> _EXERCISE DESCRIPTION_:
Where a line of the entries holds the string "image", copy that line.

> _Stored data_:
▼▼▼

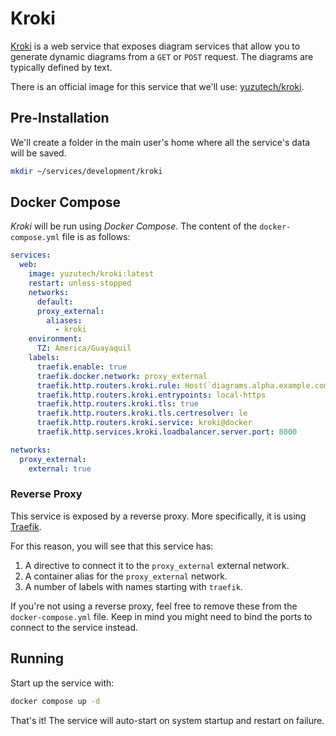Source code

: # Kroki

[Kroki](https://kroki.io/) is a web service that exposes diagram services that allow you to generate dynamic diagrams from a `GET` or `POST` request. The diagrams are typically defined by text.

There is an official image for this service that we'll use: [yuzutech/kroki](https://hub.docker.com/r/yuzutech/kroki).

## Pre-Installation

We'll create a folder in the main user's home where all the service's data will be saved.

```bash
mkdir ~/services/development/kroki
```

## Docker Compose

*Kroki* will be run using *Docker Compose*. The content of the `docker-compose.yml` file is as follows:

```yaml
services:
  web:
    image: yuzutech/kroki:latest
    restart: unless-stopped
    networks:
      default:
      proxy_external:
        aliases:
          - kroki
    environment:
      TZ: America/Guayaquil
    labels:
      traefik.enable: true
      traefik.docker.network: proxy_external
      traefik.http.routers.kroki.rule: Host(`diagrams.alpha.example.com`) || Host(`diagrams.alpha.home.example.com`)
      traefik.http.routers.kroki.entrypoints: local-https
      traefik.http.routers.kroki.tls: true
      traefik.http.routers.kroki.tls.certresolver: le
      traefik.http.routers.kroki.service: kroki@docker
      traefik.http.services.kroki.loadbalancer.server.port: 8000

networks:
  proxy_external:
    external: true
```

### Reverse Proxy

This service is exposed by a reverse proxy. More specifically, it is using [Traefik](../networking/traefik.md).

For this reason, you will see that this service has:

1. A directive to connect it to the `proxy_external` external network.
2. A container alias for the `proxy_external` network.
3. A number of labels with names starting with `traefik`.

If you're not using a reverse proxy, feel free to remove these from the `docker-compose.yml` file.
Keep in mind you might need to bind the ports to connect to the service instead.

## Running

Start up the service with:

```bash
docker compose up -d
```

That's it! The service will auto-start on system startup and restart on failure.
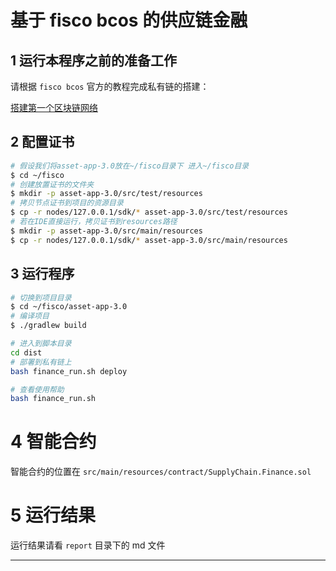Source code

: # 基于 fisco bcos 的供应链金融

## 1 运行本程序之前的准备工作

请根据 `fisco bcos` 官方的教程完成私有链的搭建：

[搭建第一个区块链网络](https://fisco-bcos-doc.readthedocs.io/zh_CN/latest/docs/quick_start/air_installation.html)

## 2 配置证书

```bash
# 假设我们将asset-app-3.0放在~/fisco目录下 进入~/fisco目录
$ cd ~/fisco
# 创建放置证书的文件夹
$ mkdir -p asset-app-3.0/src/test/resources
# 拷贝节点证书到项目的资源目录
$ cp -r nodes/127.0.0.1/sdk/* asset-app-3.0/src/test/resources
# 若在IDE直接运行，拷贝证书到resources路径
$ mkdir -p asset-app-3.0/src/main/resources
$ cp -r nodes/127.0.0.1/sdk/* asset-app-3.0/src/main/resources
```

## 3 运行程序

```bash
# 切换到项目目录
$ cd ~/fisco/asset-app-3.0
# 编译项目
$ ./gradlew build

# 进入到脚本目录
cd dist
# 部署到私有链上
bash finance_run.sh deploy

# 查看使用帮助
bash finance_run.sh
```

# 4 智能合约

智能合约的位置在 `src/main/resources/contract/SupplyChain.Finance.sol`

# 5 运行结果

运行结果请看 `report` 目录下的 md 文件

---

▲▲▲

> _COMPLETED EXERCISE_:
There is an official image for this service that we'll use: [yuzutech/kroki](https://hub.docker.com/r/yuzutech/kroki).
    image: yuzutech/kroki:latest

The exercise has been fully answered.